It's called "Robo-tripping", referring to the cough medicine "Robitussin" and about 100 other over-the-counter medications that contain dextromethorphan, or DXM.

At least five percent of teens admit to taking eight to 20 times the recommended dosages in an attempt to get high.

"This is a safe medicine, but when you're drinking a whole bottle or multiple bottles of cough syrup, it opens up to a whole host of problems," says Steve Pasierb of Partnership for a Drug Free America.  "You can have heart palpitations, seizures, you can lose consciousness altogether."

The number of emergency room visits related to DXM overdoses has risen more than 70-percent since 2004.

Emergency room physician Dr. Thomas Tallman has been on duty when kids have come in after a DXM overdose.

"What we noticed was a pattern that developed in the afternoon about the time school let out," he explains.  "First one, then a second, and before we were done seven or eight of these kids that were all high school age."

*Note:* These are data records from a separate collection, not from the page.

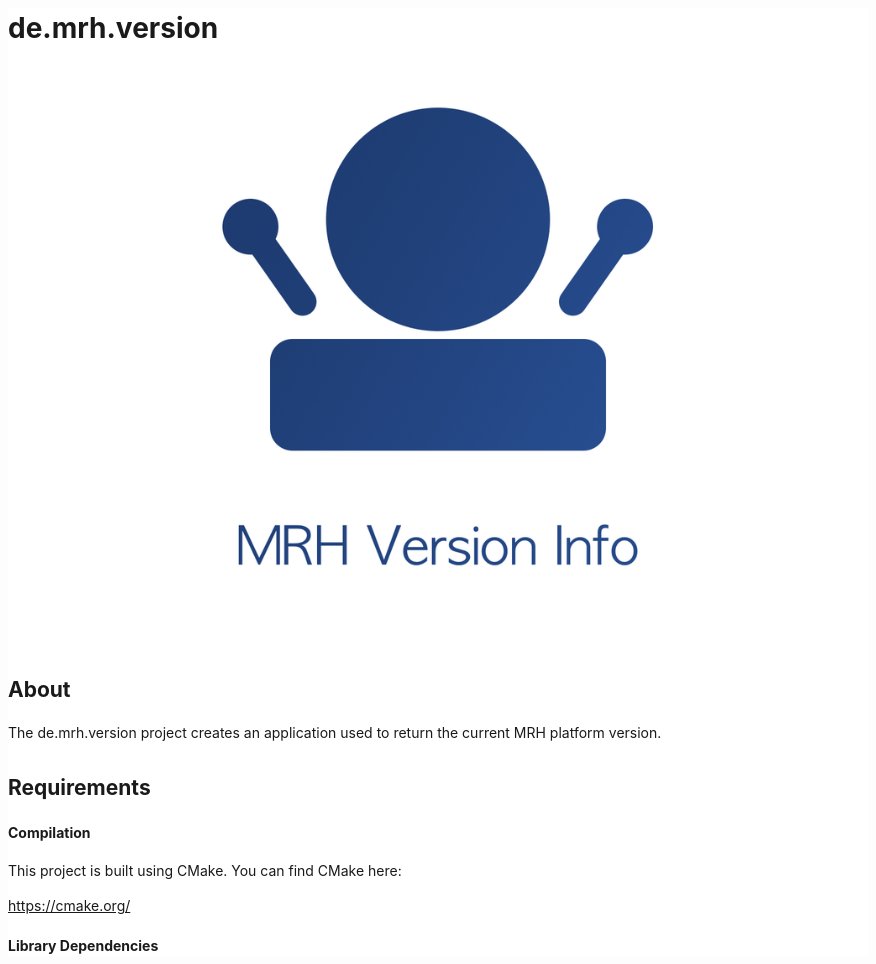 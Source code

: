 # de.mrh.version

<p align="center">
<img width="100%" height="100%" src="/res/git/banner.png">
</p>


## About

The de.mrh.version project creates an application used to return the current 
MRH platform version.


## Requirements

#### Compilation

This project is built using CMake. You can find CMake here:

https://cmake.org/

#### Library Dependencies
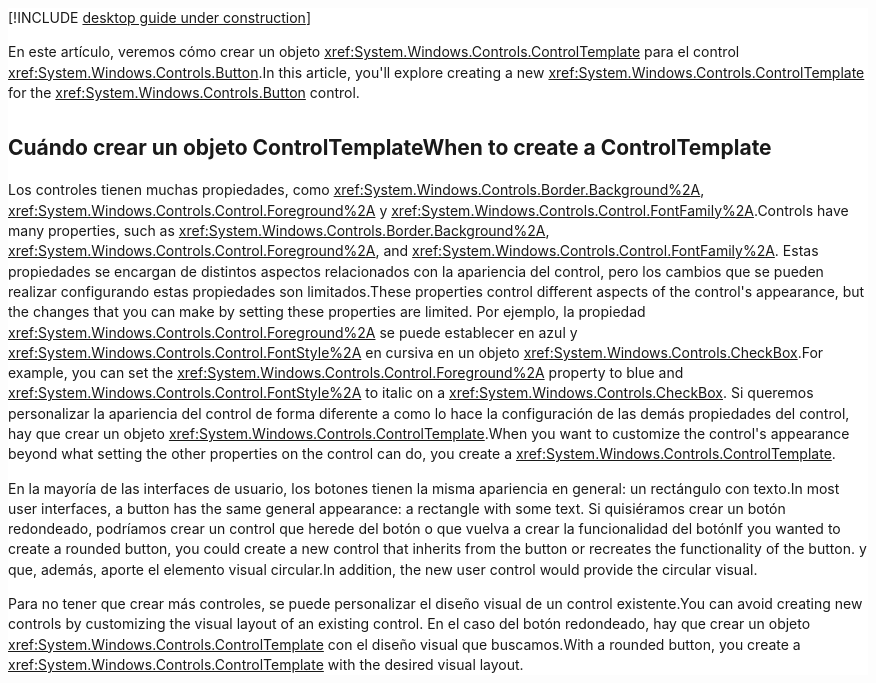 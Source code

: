 [!INCLUDE [desktop guide under construction](../../../includes/desktop-guide-preview-note.md)]

<span data-ttu-id="b3cc1-107">En este artículo, veremos cómo crear un objeto <xref:System.Windows.Controls.ControlTemplate> para el control <xref:System.Windows.Controls.Button>.</span><span class="sxs-lookup"><span data-stu-id="b3cc1-107">In this article, you'll explore creating a new <xref:System.Windows.Controls.ControlTemplate> for the <xref:System.Windows.Controls.Button> control.</span></span>

## <a name="when-to-create-a-controltemplate"></a><span data-ttu-id="b3cc1-108">Cuándo crear un objeto ControlTemplate</span><span class="sxs-lookup"><span data-stu-id="b3cc1-108">When to create a ControlTemplate</span></span>

<span data-ttu-id="b3cc1-109">Los controles tienen muchas propiedades, como <xref:System.Windows.Controls.Border.Background%2A>, <xref:System.Windows.Controls.Control.Foreground%2A> y <xref:System.Windows.Controls.Control.FontFamily%2A>.</span><span class="sxs-lookup"><span data-stu-id="b3cc1-109">Controls have many properties, such as <xref:System.Windows.Controls.Border.Background%2A>, <xref:System.Windows.Controls.Control.Foreground%2A>, and <xref:System.Windows.Controls.Control.FontFamily%2A>.</span></span> <span data-ttu-id="b3cc1-110">Estas propiedades se encargan de distintos aspectos relacionados con la apariencia del control, pero los cambios que se pueden realizar configurando estas propiedades son limitados.</span><span class="sxs-lookup"><span data-stu-id="b3cc1-110">These properties control different aspects of the control's appearance, but the changes that you can make by setting these properties are limited.</span></span> <span data-ttu-id="b3cc1-111">Por ejemplo, la propiedad <xref:System.Windows.Controls.Control.Foreground%2A> se puede establecer en azul y <xref:System.Windows.Controls.Control.FontStyle%2A> en cursiva en un objeto <xref:System.Windows.Controls.CheckBox>.</span><span class="sxs-lookup"><span data-stu-id="b3cc1-111">For example, you can set the <xref:System.Windows.Controls.Control.Foreground%2A> property to blue and <xref:System.Windows.Controls.Control.FontStyle%2A> to italic on a <xref:System.Windows.Controls.CheckBox>.</span></span> <span data-ttu-id="b3cc1-112">Si queremos personalizar la apariencia del control de forma diferente a como lo hace la configuración de las demás propiedades del control, hay que crear un objeto <xref:System.Windows.Controls.ControlTemplate>.</span><span class="sxs-lookup"><span data-stu-id="b3cc1-112">When you want to customize the control's appearance beyond what setting the other properties on the control can do, you create a <xref:System.Windows.Controls.ControlTemplate>.</span></span>

<span data-ttu-id="b3cc1-113">En la mayoría de las interfaces de usuario, los botones tienen la misma apariencia en general: un rectángulo con texto.</span><span class="sxs-lookup"><span data-stu-id="b3cc1-113">In most user interfaces, a button has the same general appearance: a rectangle with some text.</span></span> <span data-ttu-id="b3cc1-114">Si quisiéramos crear un botón redondeado, podríamos crear un control que herede del botón o que vuelva a crear la funcionalidad del botón</span><span class="sxs-lookup"><span data-stu-id="b3cc1-114">If you wanted to create a rounded button, you could create a new control that inherits from the button or recreates the functionality of the button.</span></span> <span data-ttu-id="b3cc1-115">y que, además, aporte el elemento visual circular.</span><span class="sxs-lookup"><span data-stu-id="b3cc1-115">In addition, the new user control would provide the circular visual.</span></span>

<span data-ttu-id="b3cc1-116">Para no tener que crear más controles, se puede personalizar el diseño visual de un control existente.</span><span class="sxs-lookup"><span data-stu-id="b3cc1-116">You can avoid creating new controls by customizing the visual layout of an existing control.</span></span> <span data-ttu-id="b3cc1-117">En el caso del botón redondeado, hay que crear un objeto <xref:System.Windows.Controls.ControlTemplate> con el diseño visual que buscamos.</span><span class="sxs-lookup"><span data-stu-id="b3cc1-117">With a rounded button, you create a <xref:System.Windows.Controls.ControlTemplate> with the desired visual layout.</span></span>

Representing the cough medicine industry, the Consumer Healthcare Products Association says "These medicines are very safe, abuse is low, and the harm from abuse is rare."

Over-the-counter cough medicines are easily accessible and legal.

Drug abuse experts say that may give kids a false sense of security about taking large amounts.

"This is not a cheap and easy way to get high, and when your kids do this, they're creating as much risk for themselves as abusing illegal street drugs," Pasierb says.

Unlike illegal street drugs products containing DXM are for sale in plain view.

An advisory committee for the Food and Drug Administration will vote Tuesday evening on whether to move the over-the-counter cough medicines behind the counter or make them available by prescription only.

The FDA is not required to follow its advisory committees' recommendations, but usually does.